Sankaku Complex Forums » Meta

Sankaku Complex viewed from Google

  1. CC said:
    Googles image search seems to do a pretty poor job at indexing them to.
    Looking at the generated sourcecode for an image page a few possible causes come to light.

    1. Alt text repeats the URL's keywords, might be considered as keyword spam.
    2. Non-standard orig_height and orig_width attributes in the image attribute, guessing they have to do something with the javascript functions being able to do something with them.
    3. The count is visibility: hidden to people with javascript disabled, might get blacklisted for that

    Not sure how any of the other image search engines work as I don't use them :), search engine optimizing has only been worth it for google for me. As the country where I live in googles market share is over 9000! errr like 98%.

    Alt text is the main determinant of the image search's keywords. If it isn't there you can pretty much forget about the image coming up; but as you say, duplicates may not be good...

    Count? Which part were we talking about? Not sure, but I heard "display: none;" is ok? Certainly it is used on the main site without issue.

    Posted 7 years ago # Quote
  2. Avatar Image

    CC

    <script type="text/javascript" src="http://www.statcounter.com/counter/counter.js"></script>
    <noscript>
    <div style="display:none;" class="statcounter">

    </div>
    </noscript>

    That bit might cause some problems, no idea how it would be useful to display something hidden if someone does not have javascript enabled..
    Something like "No stats for you unless you enable javascript" would make more sense.

    No idea based on what base crawlers decide hidden content would be something to blacklist, but if it's for example total % of total page content than a gallery would need very little hidden content to get blacklisted.

    [edit]
    Looks like I found the real cause..
    Remember me having problems fetching the xml stuff in PHP? I'm guessing it's blocking google as well.

    You might find this interesting.

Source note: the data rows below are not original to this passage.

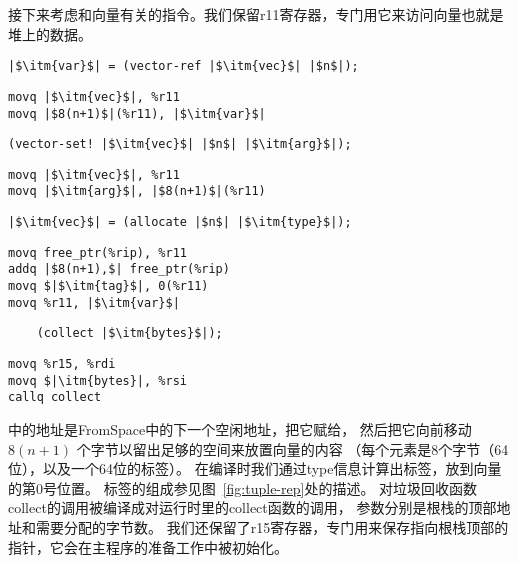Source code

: 接下来考虑和向量有关的指令。我们保留r11寄存器，专门用它来访问向量也就是堆上的数据。
\begin{transformation}
\begin{lstlisting}
|$\itm{var}$| = (vector-ref |$\itm{vec}$| |$n$|);
\end{lstlisting}
\compilesto
\begin{lstlisting}
movq |$\itm{vec}$|, %r11
movq |$8(n+1)$|(%r11), |$\itm{var}$|
\end{lstlisting}
\end{transformation}

\begin{transformation}
\begin{lstlisting}
(vector-set! |$\itm{vec}$| |$n$| |$\itm{arg}$|);
\end{lstlisting}
\compilesto
\begin{lstlisting}
movq |$\itm{vec}$|, %r11
movq |$\itm{arg}$|, |$8(n+1)$|(%r11)
\end{lstlisting}
\end{transformation}

\begin{transformation}
\begin{lstlisting}
|$\itm{vec}$| = (allocate |$n$| |$\itm{type}$|);
\end{lstlisting}
\compilesto
\begin{lstlisting}
movq free_ptr(%rip), %r11
addq |$8(n+1),$| free_ptr(%rip)
movq $|$\itm{tag}$|, 0(%r11)
movq %r11, |$\itm{var}$|
\end{lstlisting}
\end{transformation}

\begin{transformation}
\begin{lstlisting}
    (collect |$\itm{bytes}$|);
\end{lstlisting}
\compilesto
\begin{lstlisting}
movq %r15, %rdi
movq $|\itm{bytes}|, %rsi
callq collect
\end{lstlisting}
\end{transformation}

中的地址是FromSpace中的下一个空闲地址，把它赋给，
然后把它向前移动$8(n+1)$ 个字节以留出足够的空间来放置向量的内容
（每个元素是8个字节（64位），以及一个64位的标签）。
在编译时我们通过type信息计算出标签，放到向量的第0号位置。
标签的组成参见图~\ref{fig:tuple-rep}处的描述。
对垃圾回收函数collect的调用被编译成对运行时里的collect函数的调用，
参数分别是根栈的顶部地址和需要分配的字节数。
我们还保留了r15寄存器，专门用来保存指向根栈顶部的指针，它会在主程序的准备工作中被初始化。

Normal google results:
    a whopping 12.500 results
    Now let's see do an image search limited to the same domain:
    a mere 83 results .

    Even worse, for comparison a moe.imouto.org image search gets 9 reults!

    Normally when blocking automatic requests, exceptions are added for search engines.. think someone forgot to do that.

    Posted 7 years ago # Quote
  3. You broke the site CC! Nice job.

    (looks like the HTML in your post was not sanitised by the forum feed display... I believe it has a strip tags feature so I will restore it when I have time to fiddle)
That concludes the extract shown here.